=== Problem description ===
Please restate, word for word, each line from the one containing "- Actualiza indicador" through the end of the entries below.

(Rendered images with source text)
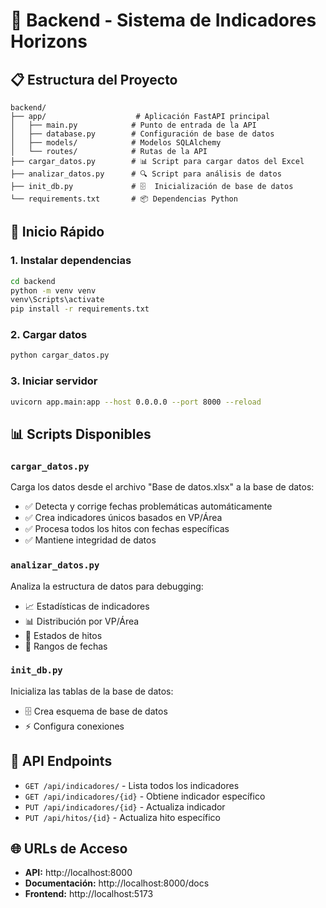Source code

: # 🚀 Backend - Sistema de Indicadores Horizons

## 📋 Estructura del Proyecto

```
backend/
├── app/                    # Aplicación FastAPI principal
│   ├── main.py            # Punto de entrada de la API
│   ├── database.py        # Configuración de base de datos
│   ├── models/            # Modelos SQLAlchemy
│   └── routes/            # Rutas de la API
├── cargar_datos.py        # 📊 Script para cargar datos del Excel
├── analizar_datos.py      # 🔍 Script para análisis de datos
├── init_db.py             # 🗄️  Inicialización de base de datos
└── requirements.txt       # 📦 Dependencias Python
```

## 🚀 Inicio Rápido

### 1. Instalar dependencias
```bash
cd backend
python -m venv venv
venv\Scripts\activate
pip install -r requirements.txt
```

### 2. Cargar datos
```bash
python cargar_datos.py
```

### 3. Iniciar servidor
```bash
uvicorn app.main:app --host 0.0.0.0 --port 8000 --reload
```

## 📊 Scripts Disponibles

### `cargar_datos.py`
Carga los datos desde el archivo "Base de datos.xlsx" a la base de datos:
- ✅ Detecta y corrige fechas problemáticas automáticamente
- ✅ Crea indicadores únicos basados en VP/Área
- ✅ Procesa todos los hitos con fechas específicas
- ✅ Mantiene integridad de datos

### `analizar_datos.py`  
Analiza la estructura de datos para debugging:
- 📈 Estadísticas de indicadores
- 📊 Distribución por VP/Área
- 🎯 Estados de hitos
- 📅 Rangos de fechas

### `init_db.py`
Inicializa las tablas de la base de datos:
- 🗄️ Crea esquema de base de datos
- ⚡ Configura conexiones

## 🔗 API Endpoints

- `GET /api/indicadores/` - Lista todos los indicadores
- `GET /api/indicadores/{id}` - Obtiene indicador específico
- `PUT /api/indicadores/{id}` - Actualiza indicador
- `PUT /api/hitos/{id}` - Actualiza hito específico

## 🌐 URLs de Acceso

- **API:** http://localhost:8000
- **Documentación:** http://localhost:8000/docs
- **Frontend:** http://localhost:5173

=== The answer ===
- `PUT /api/indicadores/{id}` - Actualiza indicador
- `PUT /api/hitos/{id}` - Actualiza hito específico

## 🌐 URLs de Acceso

- **API:** http://localhost:8000
- **Documentación:** http://localhost:8000/docs
- **Frontend:** http://localhost:5173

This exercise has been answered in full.